SOURCE DATA below:

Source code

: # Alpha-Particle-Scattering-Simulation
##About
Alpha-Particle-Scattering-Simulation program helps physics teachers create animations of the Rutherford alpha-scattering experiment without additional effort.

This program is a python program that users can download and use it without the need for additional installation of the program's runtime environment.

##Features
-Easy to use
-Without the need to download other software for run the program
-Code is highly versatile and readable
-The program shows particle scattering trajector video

End of SOURCE DATA.

**TASK TO COMPLETE:** Only one number is expected: the count of lines above that contain the string "program".

**OUTPUT OF THE EXERCISE:** 4